9. Two years from now, in 2016, what would success for Vivametrica look like? What are the barriers to success?
For Vivametrica we envision our platform to be a leading provider of health and wellness services not just related to wearable technology, but also in relation to all manner of data from biological sensors. Serious headway will be made in different markets, and we will be considered a credible and trusted source of health information analytics and services for health care providers, systems and related enterprises.
We think there will one million-plus devices connected to our platform, and enterprises will have begun to adopt and embrace wearables. Doctors will be further along in understanding how to apply wearables data in the prevention and treatment of chronic diseases. Health systems will be studying massive biometric data sets to tap into their inherent value for managing health and improving operating efficiencies. Insurance providers will have more tools to calculate risks and set actuarial tables. Researchers focused on the use of wearables will be greater in number and looking at detailed questions and use cases in a wide variety of disease categories.

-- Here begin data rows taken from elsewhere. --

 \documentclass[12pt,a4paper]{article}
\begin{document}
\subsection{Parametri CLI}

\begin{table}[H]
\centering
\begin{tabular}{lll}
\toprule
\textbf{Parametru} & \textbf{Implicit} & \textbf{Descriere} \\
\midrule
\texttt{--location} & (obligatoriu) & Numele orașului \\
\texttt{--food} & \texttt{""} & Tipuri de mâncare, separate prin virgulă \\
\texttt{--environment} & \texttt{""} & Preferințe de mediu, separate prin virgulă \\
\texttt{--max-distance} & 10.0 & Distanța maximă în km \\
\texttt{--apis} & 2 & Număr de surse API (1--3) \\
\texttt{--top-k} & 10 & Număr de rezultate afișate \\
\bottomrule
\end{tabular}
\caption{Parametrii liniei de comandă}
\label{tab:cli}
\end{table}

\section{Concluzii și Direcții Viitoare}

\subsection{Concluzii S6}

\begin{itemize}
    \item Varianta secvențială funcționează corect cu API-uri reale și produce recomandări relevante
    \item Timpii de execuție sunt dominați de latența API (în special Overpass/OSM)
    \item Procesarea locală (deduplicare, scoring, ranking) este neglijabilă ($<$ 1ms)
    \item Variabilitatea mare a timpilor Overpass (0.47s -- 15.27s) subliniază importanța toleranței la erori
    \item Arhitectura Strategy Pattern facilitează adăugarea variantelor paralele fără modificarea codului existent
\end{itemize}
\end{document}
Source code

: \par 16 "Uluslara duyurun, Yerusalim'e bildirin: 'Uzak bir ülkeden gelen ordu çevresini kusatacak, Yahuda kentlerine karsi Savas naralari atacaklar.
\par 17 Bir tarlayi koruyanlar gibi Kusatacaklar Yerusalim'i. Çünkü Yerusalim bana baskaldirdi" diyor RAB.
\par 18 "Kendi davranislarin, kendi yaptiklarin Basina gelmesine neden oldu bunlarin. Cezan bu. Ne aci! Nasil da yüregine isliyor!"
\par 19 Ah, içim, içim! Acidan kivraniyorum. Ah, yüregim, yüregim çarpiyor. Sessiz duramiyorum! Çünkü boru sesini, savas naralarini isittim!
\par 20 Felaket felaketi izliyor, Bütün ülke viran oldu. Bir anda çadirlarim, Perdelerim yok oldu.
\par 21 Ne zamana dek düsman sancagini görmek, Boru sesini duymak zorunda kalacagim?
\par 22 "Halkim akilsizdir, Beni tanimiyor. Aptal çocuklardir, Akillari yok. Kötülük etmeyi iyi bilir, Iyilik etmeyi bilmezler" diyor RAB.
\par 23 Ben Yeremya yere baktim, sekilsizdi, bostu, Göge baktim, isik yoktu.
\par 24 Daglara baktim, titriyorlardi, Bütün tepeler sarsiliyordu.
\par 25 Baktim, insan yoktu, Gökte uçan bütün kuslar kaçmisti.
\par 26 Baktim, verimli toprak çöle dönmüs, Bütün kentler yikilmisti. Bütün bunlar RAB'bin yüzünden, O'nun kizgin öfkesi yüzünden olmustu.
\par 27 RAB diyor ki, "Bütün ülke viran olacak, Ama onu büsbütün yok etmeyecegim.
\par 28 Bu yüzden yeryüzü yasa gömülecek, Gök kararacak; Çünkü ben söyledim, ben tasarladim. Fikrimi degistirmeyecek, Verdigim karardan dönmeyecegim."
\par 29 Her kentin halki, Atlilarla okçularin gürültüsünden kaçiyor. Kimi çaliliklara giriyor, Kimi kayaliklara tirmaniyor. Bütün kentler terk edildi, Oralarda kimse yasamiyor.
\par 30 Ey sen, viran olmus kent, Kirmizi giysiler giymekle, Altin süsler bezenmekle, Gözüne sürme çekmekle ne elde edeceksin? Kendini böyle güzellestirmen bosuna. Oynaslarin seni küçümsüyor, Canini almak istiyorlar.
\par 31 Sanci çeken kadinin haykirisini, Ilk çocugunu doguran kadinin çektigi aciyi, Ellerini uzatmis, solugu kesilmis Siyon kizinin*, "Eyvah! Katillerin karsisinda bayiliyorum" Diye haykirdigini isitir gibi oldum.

10. If people feel inspired by your journey, and want to do something with technology to improve Global Health, what would your words of wisdom be?

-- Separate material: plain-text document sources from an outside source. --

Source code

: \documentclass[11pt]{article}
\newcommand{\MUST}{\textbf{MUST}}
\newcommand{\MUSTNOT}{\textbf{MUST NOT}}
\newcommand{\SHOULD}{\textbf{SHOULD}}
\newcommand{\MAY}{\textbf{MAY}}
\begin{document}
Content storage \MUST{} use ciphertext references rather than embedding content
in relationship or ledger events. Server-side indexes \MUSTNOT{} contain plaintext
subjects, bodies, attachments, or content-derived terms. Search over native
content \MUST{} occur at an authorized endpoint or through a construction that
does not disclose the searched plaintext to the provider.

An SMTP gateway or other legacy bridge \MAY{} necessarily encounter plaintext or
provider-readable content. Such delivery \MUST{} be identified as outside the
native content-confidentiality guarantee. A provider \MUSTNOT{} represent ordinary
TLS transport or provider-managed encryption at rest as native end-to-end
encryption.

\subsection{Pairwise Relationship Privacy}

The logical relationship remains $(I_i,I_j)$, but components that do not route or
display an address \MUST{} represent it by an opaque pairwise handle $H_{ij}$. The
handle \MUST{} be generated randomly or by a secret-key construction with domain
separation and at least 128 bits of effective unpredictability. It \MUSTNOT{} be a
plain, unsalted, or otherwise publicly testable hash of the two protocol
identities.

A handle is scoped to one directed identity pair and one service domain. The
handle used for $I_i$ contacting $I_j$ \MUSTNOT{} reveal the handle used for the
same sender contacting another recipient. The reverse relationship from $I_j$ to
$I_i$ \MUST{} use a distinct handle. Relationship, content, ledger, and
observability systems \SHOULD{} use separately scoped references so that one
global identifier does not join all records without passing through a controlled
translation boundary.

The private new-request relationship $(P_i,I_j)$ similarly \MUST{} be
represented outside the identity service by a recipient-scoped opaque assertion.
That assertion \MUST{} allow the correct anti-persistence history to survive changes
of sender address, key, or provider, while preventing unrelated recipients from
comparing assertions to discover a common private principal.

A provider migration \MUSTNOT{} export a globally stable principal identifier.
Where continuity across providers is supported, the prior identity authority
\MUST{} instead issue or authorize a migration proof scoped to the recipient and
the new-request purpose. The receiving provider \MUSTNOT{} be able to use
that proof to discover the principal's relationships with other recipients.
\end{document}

The journey for me, and I am sure for many others always starts with the words “Why and What if?”
Whenever I am presented with a problem, either clinical, personal or professional, the first response is never “Why are you bothering me about this?” or “You can’t do that!” I always try to think about the reason a problem arises – The Why – and the possible solutions to that problem – The What if. The solution is almost never the first solution, but stems from forever asking yourself and others:
“Am I solving the real problem? What if I did it this way, or that way? What if someone different than me has this problem? How would they solve it?”
These huge, complex and difficult problems start to get more manageable when taken in small logical and doable steps. They become even more manageable when your team has the right attitude and the right skills to tackle these problems. If the right people are not part of your team now, go find them and invite them to join you on your journey. You will be surprised how many will take you up on the offer.